- **EXTRACTED INFORMATION**
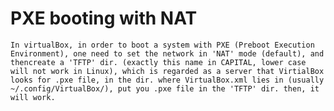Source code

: # PXE booting with NAT
    In virtualBox, in order to boot a system with PXE (Preboot Execution Environment), one need to set the network in 'NAT' mode (default), and thencreate a 'TFTP' dir. (exactly this name in CAPITAL, lower case will not work in Linux), which is regarded as a server that VirtialBox looks for .pxe file, in the dir. where VirtualBox.xml lies in (usually ~/.config/VirtualBox/), put you .pxe file in the 'TFTP' dir. then, it will work.
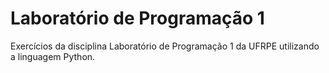 # Laboratório de Programação 1
Exercícios da disciplina Laboratório de Programação 1 da UFRPE utilizando a linguagem Python.
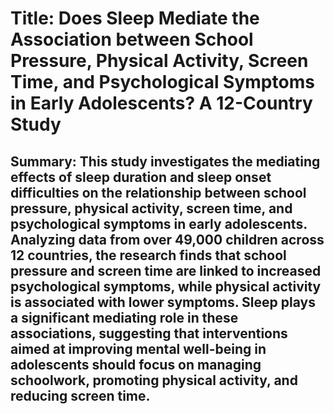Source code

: # Title: Does Sleep Mediate the Association between School Pressure, Physical Activity, Screen Time, and Psychological Symptoms in Early Adolescents? A 12-Country Study

## Summary: This study investigates the mediating effects of sleep duration and sleep onset difficulties on the relationship between school pressure, physical activity, screen time, and psychological symptoms in early adolescents. Analyzing data from over 49,000 children across 12 countries, the research finds that school pressure and screen time are linked to increased psychological symptoms, while physical activity is associated with lower symptoms. Sleep plays a significant mediating role in these associations, suggesting that interventions aimed at improving mental well-being in adolescents should focus on managing schoolwork, promoting physical activity, and reducing screen time.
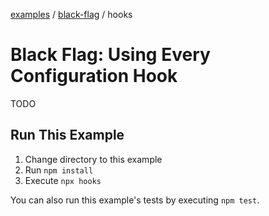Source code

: [examples][1] / [black-flag][2] / hooks

# Black Flag: Using Every Configuration Hook

<!-- TODO -->

TODO

## Run This Example

1. Change directory to this example
2. Run `npm install`
3. Execute `npx hooks`

You can also run this example's tests by executing `npm test`.

[1]: ../../README.md
[2]: ../README.md
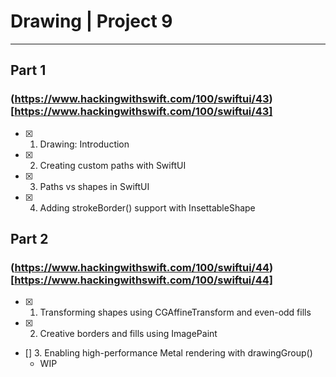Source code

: #  Drawing | Project 9






___

## Part 1
### (https://www.hackingwithswift.com/100/swiftui/43)[https://www.hackingwithswift.com/100/swiftui/43]

- [x] 1. Drawing: Introduction
- [x] 2. Creating custom paths with SwiftUI
- [x] 3. Paths vs shapes in SwiftUI
- [x] 4. Adding strokeBorder() support with InsettableShape

## Part 2
### (https://www.hackingwithswift.com/100/swiftui/44)[https://www.hackingwithswift.com/100/swiftui/44]

- [x] 1. Transforming shapes using CGAffineTransform and even-odd fills
- [x] 2. Creative borders and fills using ImagePaint
- [] 3. Enabling high-performance Metal rendering with drawingGroup()
    - WIP
    

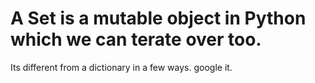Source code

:# A Set is a mutable object in Python which we can terate over too. 

Its different from a dictionary in a few ways. google it.
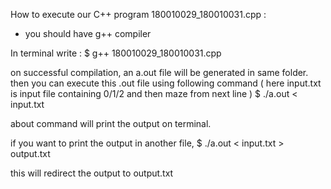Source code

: How to execute our C++ program 180010029_180010031.cpp : 
- you should have g++ compiler

In terminal write :
$ g++ 180010029_180010031.cpp

on successful compilation, an a.out file will be generated in same folder.
then you can execute this .out file using following command ( here input.txt is input file containing 0/1/2 and then maze from next line )
$ ./a.out < input.txt

about command will print the output on terminal.

if you want to print the output in another file, 
$ ./a.out < input.txt > output.txt

this will redirect the output to output.txt
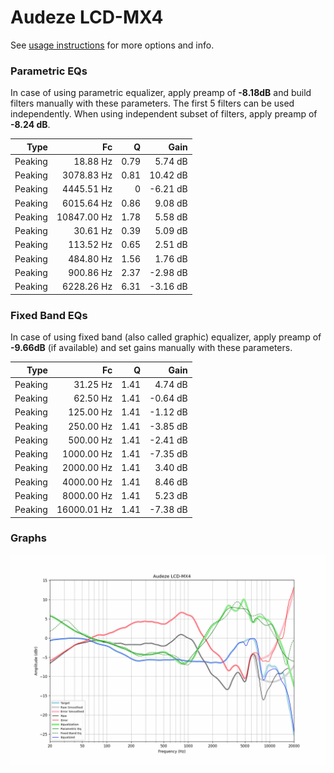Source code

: # Audeze LCD-MX4
See [usage instructions](https://github.com/jaakkopasanen/AutoEq#usage) for more options and info.

### Parametric EQs
In case of using parametric equalizer, apply preamp of **-8.18dB** and build filters manually
with these parameters. The first 5 filters can be used independently.
When using independent subset of filters, apply preamp of **-8.24 dB**.

| Type    | Fc          |    Q | Gain     |
|--------:|------------:|-----:|---------:|
| Peaking | 18.88 Hz    | 0.79 | 5.74 dB  |
| Peaking | 3078.83 Hz  | 0.81 | 10.42 dB |
| Peaking | 4445.51 Hz  | 0    | -6.21 dB |
| Peaking | 6015.64 Hz  | 0.86 | 9.08 dB  |
| Peaking | 10847.00 Hz | 1.78 | 5.58 dB  |
| Peaking | 30.61 Hz    | 0.39 | 5.09 dB  |
| Peaking | 113.52 Hz   | 0.65 | 2.51 dB  |
| Peaking | 484.80 Hz   | 1.56 | 1.76 dB  |
| Peaking | 900.86 Hz   | 2.37 | -2.98 dB |
| Peaking | 6228.26 Hz  | 6.31 | -3.16 dB |

### Fixed Band EQs
In case of using fixed band (also called graphic) equalizer, apply preamp of **-9.66dB**
(if available) and set gains manually with these parameters.

| Type    | Fc          |    Q | Gain     |
|--------:|------------:|-----:|---------:|
| Peaking | 31.25 Hz    | 1.41 | 4.74 dB  |
| Peaking | 62.50 Hz    | 1.41 | -0.64 dB |
| Peaking | 125.00 Hz   | 1.41 | -1.12 dB |
| Peaking | 250.00 Hz   | 1.41 | -3.85 dB |
| Peaking | 500.00 Hz   | 1.41 | -2.41 dB |
| Peaking | 1000.00 Hz  | 1.41 | -7.35 dB |
| Peaking | 2000.00 Hz  | 1.41 | 3.40 dB  |
| Peaking | 4000.00 Hz  | 1.41 | 8.46 dB  |
| Peaking | 8000.00 Hz  | 1.41 | 5.23 dB  |
| Peaking | 16000.01 Hz | 1.41 | -7.38 dB |

### Graphs
![](./Audeze%20LCD-MX4.png)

- **YOUR GOAL**
Restate the entire listing word for word, excluding pictures.

- **RESULT FOR THIS TASK**
Source code

: # PXE booting with NAT
    In virtualBox, in order to boot a system with PXE (Preboot Execution Environment), one need to set the network in 'NAT' mode (default), and thencreate a 'TFTP' dir. (exactly this name in CAPITAL, lower case will not work in Linux), which is regarded as a server that VirtialBox looks for .pxe file, in the dir. where VirtualBox.xml lies in (usually ~/.config/VirtualBox/), put you .pxe file in the 'TFTP' dir. then, it will work.
 # Laboratório de Programação 1
Exercícios da disciplina Laboratório de Programação 1 da UFRPE utilizando a linguagem Python.
Source code

: # Title: Does Sleep Mediate the Association between School Pressure, Physical Activity, Screen Time, and Psychological Symptoms in Early Adolescents? A 12-Country Study

## Summary: This study investigates the mediating effects of sleep duration and sleep onset difficulties on the relationship between school pressure, physical activity, screen time, and psychological symptoms in early adolescents. Analyzing data from over 49,000 children across 12 countries, the research finds that school pressure and screen time are linked to increased psychological symptoms, while physical activity is associated with lower symptoms. Sleep plays a significant mediating role in these associations, suggesting that interventions aimed at improving mental well-being in adolescents should focus on managing schoolwork, promoting physical activity, and reducing screen time.
Source code

: [examples][1] / [black-flag][2] / hooks

# Black Flag: Using Every Configuration Hook

<!-- TODO -->

TODO

## Run This Example

1. Change directory to this example
2. Run `npm install`
3. Execute `npx hooks`

You can also run this example's tests by executing `npm test`.

[1]: ../../README.md
[2]: ../README.md
Source code

: #  Drawing | Project 9






___

## Part 1
### (https://www.hackingwithswift.com/100/swiftui/43)[https://www.hackingwithswift.com/100/swiftui/43]

- [x] 1. Drawing: Introduction
- [x] 2. Creating custom paths with SwiftUI
- [x] 3. Paths vs shapes in SwiftUI
- [x] 4. Adding strokeBorder() support with InsettableShape

## Part 2
### (https://www.hackingwithswift.com/100/swiftui/44)[https://www.hackingwithswift.com/100/swiftui/44]

- [x] 1. Transforming shapes using CGAffineTransform and even-odd fills
- [x] 2. Creative borders and fills using ImagePaint
- [] 3. Enabling high-performance Metal rendering with drawingGroup()
    - WIP
    

Source code

:# A Set is a mutable object in Python which we can terate over too. 

Its different from a dictionary in a few ways. google it.
Source code

: How to execute our C++ program 180010029_180010031.cpp : 
- you should have g++ compiler

In terminal write :
$ g++ 180010029_180010031.cpp

on successful compilation, an a.out file will be generated in same folder.
then you can execute this .out file using following command ( here input.txt is input file containing 0/1/2 and then maze from next line )
$ ./a.out < input.txt

about command will print the output on terminal.

if you want to print the output in another file, 
$ ./a.out < input.txt > output.txt

this will redirect the output to output.txt
Source code

: # Audeze LCD-MX4
See [usage instructions](https://github.com/jaakkopasanen/AutoEq#usage) for more options and info.

### Parametric EQs
In case of using parametric equalizer, apply preamp of **-8.18dB** and build filters manually
with these parameters. The first 5 filters can be used independently.
When using independent subset of filters, apply preamp of **-8.24 dB**.

| Type    | Fc          |    Q | Gain     |
|--------:|------------:|-----:|---------:|
| Peaking | 18.88 Hz    | 0.79 | 5.74 dB  |
| Peaking | 3078.83 Hz  | 0.81 | 10.42 dB |
| Peaking | 4445.51 Hz  | 0    | -6.21 dB |
| Peaking | 6015.64 Hz  | 0.86 | 9.08 dB  |
| Peaking | 10847.00 Hz | 1.78 | 5.58 dB  |
| Peaking | 30.61 Hz    | 0.39 | 5.09 dB  |
| Peaking | 113.52 Hz   | 0.65 | 2.51 dB  |
| Peaking | 484.80 Hz   | 1.56 | 1.76 dB  |
| Peaking | 900.86 Hz   | 2.37 | -2.98 dB |
| Peaking | 6228.26 Hz  | 6.31 | -3.16 dB |

### Fixed Band EQs
In case of using fixed band (also called graphic) equalizer, apply preamp of **-9.66dB**
(if available) and set gains manually with these parameters.

| Type    | Fc          |    Q | Gain     |
|--------:|------------:|-----:|---------:|
| Peaking | 31.25 Hz    | 1.41 | 4.74 dB  |
| Peaking | 62.50 Hz    | 1.41 | -0.64 dB |
| Peaking | 125.00 Hz   | 1.41 | -1.12 dB |
| Peaking | 250.00 Hz   | 1.41 | -3.85 dB |
| Peaking | 500.00 Hz   | 1.41 | -2.41 dB |
| Peaking | 1000.00 Hz  | 1.41 | -7.35 dB |
| Peaking | 2000.00 Hz  | 1.41 | 3.40 dB  |
| Peaking | 4000.00 Hz  | 1.41 | 8.46 dB  |
| Peaking | 8000.00 Hz  | 1.41 | 5.23 dB  |
| Peaking | 16000.01 Hz | 1.41 | -7.38 dB |

### Graphs
![](./Audeze%20LCD-MX4.png)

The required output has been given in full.